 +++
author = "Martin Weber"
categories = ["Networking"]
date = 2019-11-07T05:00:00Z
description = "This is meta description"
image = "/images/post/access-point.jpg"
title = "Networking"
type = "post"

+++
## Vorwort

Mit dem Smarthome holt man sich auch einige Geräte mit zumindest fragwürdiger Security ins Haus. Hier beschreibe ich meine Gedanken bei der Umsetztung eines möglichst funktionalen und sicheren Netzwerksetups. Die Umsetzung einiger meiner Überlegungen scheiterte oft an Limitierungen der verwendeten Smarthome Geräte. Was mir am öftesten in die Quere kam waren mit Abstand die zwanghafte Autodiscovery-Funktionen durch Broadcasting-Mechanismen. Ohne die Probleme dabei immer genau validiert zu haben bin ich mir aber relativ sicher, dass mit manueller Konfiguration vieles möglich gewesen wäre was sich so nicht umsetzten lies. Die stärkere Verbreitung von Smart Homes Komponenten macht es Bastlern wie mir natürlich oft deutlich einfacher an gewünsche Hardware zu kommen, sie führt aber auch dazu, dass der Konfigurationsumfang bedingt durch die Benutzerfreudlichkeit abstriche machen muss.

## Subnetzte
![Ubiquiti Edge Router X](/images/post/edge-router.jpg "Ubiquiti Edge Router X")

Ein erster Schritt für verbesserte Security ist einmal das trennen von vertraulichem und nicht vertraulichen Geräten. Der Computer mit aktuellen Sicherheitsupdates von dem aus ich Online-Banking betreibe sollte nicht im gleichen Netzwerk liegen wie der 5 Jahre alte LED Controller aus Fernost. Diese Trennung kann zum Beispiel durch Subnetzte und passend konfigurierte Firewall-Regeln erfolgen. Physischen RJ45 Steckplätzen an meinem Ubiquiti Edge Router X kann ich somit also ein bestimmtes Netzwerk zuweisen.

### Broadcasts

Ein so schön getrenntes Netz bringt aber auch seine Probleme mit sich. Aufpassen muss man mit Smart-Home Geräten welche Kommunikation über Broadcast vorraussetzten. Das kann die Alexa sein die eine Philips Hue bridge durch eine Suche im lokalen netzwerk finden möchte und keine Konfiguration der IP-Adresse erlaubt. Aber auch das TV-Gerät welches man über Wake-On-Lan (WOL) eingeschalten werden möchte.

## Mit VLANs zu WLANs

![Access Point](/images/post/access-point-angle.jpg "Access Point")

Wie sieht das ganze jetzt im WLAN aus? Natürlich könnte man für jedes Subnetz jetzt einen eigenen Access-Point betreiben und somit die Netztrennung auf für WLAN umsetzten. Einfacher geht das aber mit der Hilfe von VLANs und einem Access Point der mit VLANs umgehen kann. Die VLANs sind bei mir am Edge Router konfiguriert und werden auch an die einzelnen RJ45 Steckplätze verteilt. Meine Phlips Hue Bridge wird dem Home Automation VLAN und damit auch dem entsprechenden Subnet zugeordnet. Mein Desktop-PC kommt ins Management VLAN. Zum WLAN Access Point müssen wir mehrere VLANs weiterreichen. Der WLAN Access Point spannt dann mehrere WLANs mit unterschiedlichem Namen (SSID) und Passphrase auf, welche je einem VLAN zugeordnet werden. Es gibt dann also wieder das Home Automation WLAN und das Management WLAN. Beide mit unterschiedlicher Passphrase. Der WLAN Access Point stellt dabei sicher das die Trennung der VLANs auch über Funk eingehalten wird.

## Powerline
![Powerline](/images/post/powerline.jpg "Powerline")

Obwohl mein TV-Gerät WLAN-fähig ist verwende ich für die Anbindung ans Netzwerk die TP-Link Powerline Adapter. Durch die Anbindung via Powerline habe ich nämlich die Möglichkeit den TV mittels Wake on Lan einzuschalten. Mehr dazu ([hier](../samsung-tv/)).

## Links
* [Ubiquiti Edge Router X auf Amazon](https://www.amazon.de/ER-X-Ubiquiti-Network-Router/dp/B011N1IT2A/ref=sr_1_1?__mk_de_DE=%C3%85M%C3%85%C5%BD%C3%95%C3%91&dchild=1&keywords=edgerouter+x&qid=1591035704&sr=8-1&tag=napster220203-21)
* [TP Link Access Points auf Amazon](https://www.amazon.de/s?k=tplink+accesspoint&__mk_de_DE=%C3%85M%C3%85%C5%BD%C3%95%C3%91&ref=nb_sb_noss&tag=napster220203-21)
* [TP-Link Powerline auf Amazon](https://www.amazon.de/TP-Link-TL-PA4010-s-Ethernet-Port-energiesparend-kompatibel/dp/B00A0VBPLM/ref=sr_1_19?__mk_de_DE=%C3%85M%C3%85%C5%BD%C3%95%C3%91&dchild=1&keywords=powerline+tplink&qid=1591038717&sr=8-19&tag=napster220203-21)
********************
▸ WHAT YOU ARE ASKED TO DO
The whole of the data must be given again, exactly as shown.

▸ EXPECTED OUTPUT
 +++
author = "Martin Weber"
categories = ["Networking"]
date = 2019-11-07T05:00:00Z
description = "This is meta description"
image = "/images/post/access-point.jpg"
title = "Networking"
type = "post"

+++
## Vorwort

Mit dem Smarthome holt man sich auch einige Geräte mit zumindest fragwürdiger Security ins Haus. Hier beschreibe ich meine Gedanken bei der Umsetztung eines möglichst funktionalen und sicheren Netzwerksetups. Die Umsetzung einiger meiner Überlegungen scheiterte oft an Limitierungen der verwendeten Smarthome Geräte. Was mir am öftesten in die Quere kam waren mit Abstand die zwanghafte Autodiscovery-Funktionen durch Broadcasting-Mechanismen. Ohne die Probleme dabei immer genau validiert zu haben bin ich mir aber relativ sicher, dass mit manueller Konfiguration vieles möglich gewesen wäre was sich so nicht umsetzten lies. Die stärkere Verbreitung von Smart Homes Komponenten macht es Bastlern wie mir natürlich oft deutlich einfacher an gewünsche Hardware zu kommen, sie führt aber auch dazu, dass der Konfigurationsumfang bedingt durch die Benutzerfreudlichkeit abstriche machen muss.

## Subnetzte
![Ubiquiti Edge Router X](/images/post/edge-router.jpg "Ubiquiti Edge Router X")

Ein erster Schritt für verbesserte Security ist einmal das trennen von vertraulichem und nicht vertraulichen Geräten. Der Computer mit aktuellen Sicherheitsupdates von dem aus ich Online-Banking betreibe sollte nicht im gleichen Netzwerk liegen wie der 5 Jahre alte LED Controller aus Fernost. Diese Trennung kann zum Beispiel durch Subnetzte und passend konfigurierte Firewall-Regeln erfolgen. Physischen RJ45 Steckplätzen an meinem Ubiquiti Edge Router X kann ich somit also ein bestimmtes Netzwerk zuweisen.

### Broadcasts

Ein so schön getrenntes Netz bringt aber auch seine Probleme mit sich. Aufpassen muss man mit Smart-Home Geräten welche Kommunikation über Broadcast vorraussetzten. Das kann die Alexa sein die eine Philips Hue bridge durch eine Suche im lokalen netzwerk finden möchte und keine Konfiguration der IP-Adresse erlaubt. Aber auch das TV-Gerät welches man über Wake-On-Lan (WOL) eingeschalten werden möchte.

## Mit VLANs zu WLANs

![Access Point](/images/post/access-point-angle.jpg "Access Point")

Wie sieht das ganze jetzt im WLAN aus? Natürlich könnte man für jedes Subnetz jetzt einen eigenen Access-Point betreiben und somit die Netztrennung auf für WLAN umsetzten. Einfacher geht das aber mit der Hilfe von VLANs und einem Access Point der mit VLANs umgehen kann. Die VLANs sind bei mir am Edge Router konfiguriert und werden auch an die einzelnen RJ45 Steckplätze verteilt. Meine Phlips Hue Bridge wird dem Home Automation VLAN und damit auch dem entsprechenden Subnet zugeordnet. Mein Desktop-PC kommt ins Management VLAN. Zum WLAN Access Point müssen wir mehrere VLANs weiterreichen. Der WLAN Access Point spannt dann mehrere WLANs mit unterschiedlichem Namen (SSID) und Passphrase auf, welche je einem VLAN zugeordnet werden. Es gibt dann also wieder das Home Automation WLAN und das Management WLAN. Beide mit unterschiedlicher Passphrase. Der WLAN Access Point stellt dabei sicher das die Trennung der VLANs auch über Funk eingehalten wird.

## Powerline
![Powerline](/images/post/powerline.jpg "Powerline")

Obwohl mein TV-Gerät WLAN-fähig ist verwende ich für die Anbindung ans Netzwerk die TP-Link Powerline Adapter. Durch die Anbindung via Powerline habe ich nämlich die Möglichkeit den TV mittels Wake on Lan einzuschalten. Mehr dazu ([hier](../samsung-tv/)).

## Links
* [Ubiquiti Edge Router X auf Amazon](https://www.amazon.de/ER-X-Ubiquiti-Network-Router/dp/B011N1IT2A/ref=sr_1_1?__mk_de_DE=%C3%85M%C3%85%C5%BD%C3%95%C3%91&dchild=1&keywords=edgerouter+x&qid=1591035704&sr=8-1&tag=napster220203-21)
* [TP Link Access Points auf Amazon](https://www.amazon.de/s?k=tplink+accesspoint&__mk_de_DE=%C3%85M%C3%85%C5%BD%C3%95%C3%91&ref=nb_sb_noss&tag=napster220203-21)
* [TP-Link Powerline auf Amazon](https://www.amazon.de/TP-Link-TL-PA4010-s-Ethernet-Port-energiesparend-kompatibel/dp/B00A0VBPLM/ref=sr_1_19?__mk_de_DE=%C3%85M%C3%85%C5%BD%C3%95%C3%91&dchild=1&keywords=powerline+tplink&qid=1591038717&sr=8-19&tag=napster220203-21)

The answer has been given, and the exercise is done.